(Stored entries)
▶

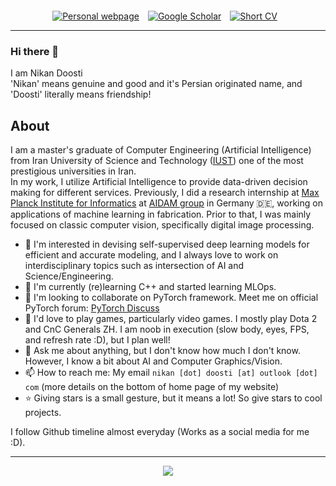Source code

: <div align='center' style='margin-top: 20px;'>
<a href='https://nikronic.com' style='margin-right: 10px'><img src="https://img.shields.io/badge/-Website-127a75?style=for-the-badge&logo=google-chrome&logoColor=white" title="Personal webpage" /></a>
<a href='https://scholar.google.com/citations?user=QWFKVW8AAAAJ' style='margin-right: 10px'><img src="https://img.shields.io/badge/-Scholar-5654a8?style=for-the-badge&logo=google-scholar&logoColor=white" title="Google Scholar" /></a>
<a href='https://nikronic.com/assets/pdf/cv.pdf' style='margin-right: 10px'><img src="https://img.shields.io/badge/-2--Page%20CV-127a75?style=for-the-badge&logo=Shotcut&logoColor=white" title="Short CV" /></a>
</div>

-----

### Hi there 👋
I am Nikan Doosti<br>
'Nikan' means genuine and good and it's Persian originated name, and 'Doosti' literally means friendship!

## About
I am a master's graduate of Computer Engineering (Artificial Intelligence) from Iran University of Science and Technology ([IUST](http://www.iust.ac.ir/en)) one of the most prestigious universities in Iran. <br> In my work, I utilize Artificial Intelligence to provide data-driven decision making for different services. Previously, I did a research internship at [Max Planck Institute for Informatics](https://www.mpi-inf.mpg.de/home/) at [AIDAM group](http://aidam.mpi-inf.mpg.de/) in Germany :de:, working on applications of machine learning in fabrication. Prior to that, I was mainly focused on classic computer vision, specifically digital image processing.

- 🧐 I'm interested in devising self-supervised deep learning models for efficient and accurate modeling, and I always love to work on interdisciplinary topics such as intersection of AI and Science/Engineering.
- 🌱 I'm currently (re)learning C++ and started learning MLOps.
- 👯 I'm looking to collaborate on PyTorch framework. Meet me on official PyTorch forum: [PyTorch Discuss](https://discuss.pytorch.org/u/nikronic/summary)
- 💓 I'd love to play games, particularly video games. I mostly play Dota 2 and CnC Generals ZH. I am noob in execution (slow body, eyes, FPS, and refresh rate :D), but I plan well!
- 💬 Ask me about anything, but I don't know how much I don't know. However, I know a bit about AI and Computer Graphics/Vision.
- 📫 How to reach me: My email `nikan [dot] doosti [at] outlook [dot] com` (more details on the bottom of home page of my website)
- ⭐ Giving stars is a small gesture, but it means a lot! So give stars to cool projects.

I follow Github timeline almost everyday (Works as a social media for me :D).

----

<div align='center'>
<a href="https://hits.seeyoufarm.com"><img src="https://hits.seeyoufarm.com/api/count/incr/badge.svg?url=https%3A%2F%2Fgithub.com%2FNikronic%2Fhit-counter&count_bg=%230C8C9B&title_bg=%2300444F&icon=smugmug.svg&icon_color=%23FFFFFF&title=hits&edge_flat=false"/></a>
</div>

◀

§ What you should do: If a line in the records above contains the string "align", copy that line out.

§ Written solution:
: <div align='center' style='margin-top: 20px;'>
<div align='center'>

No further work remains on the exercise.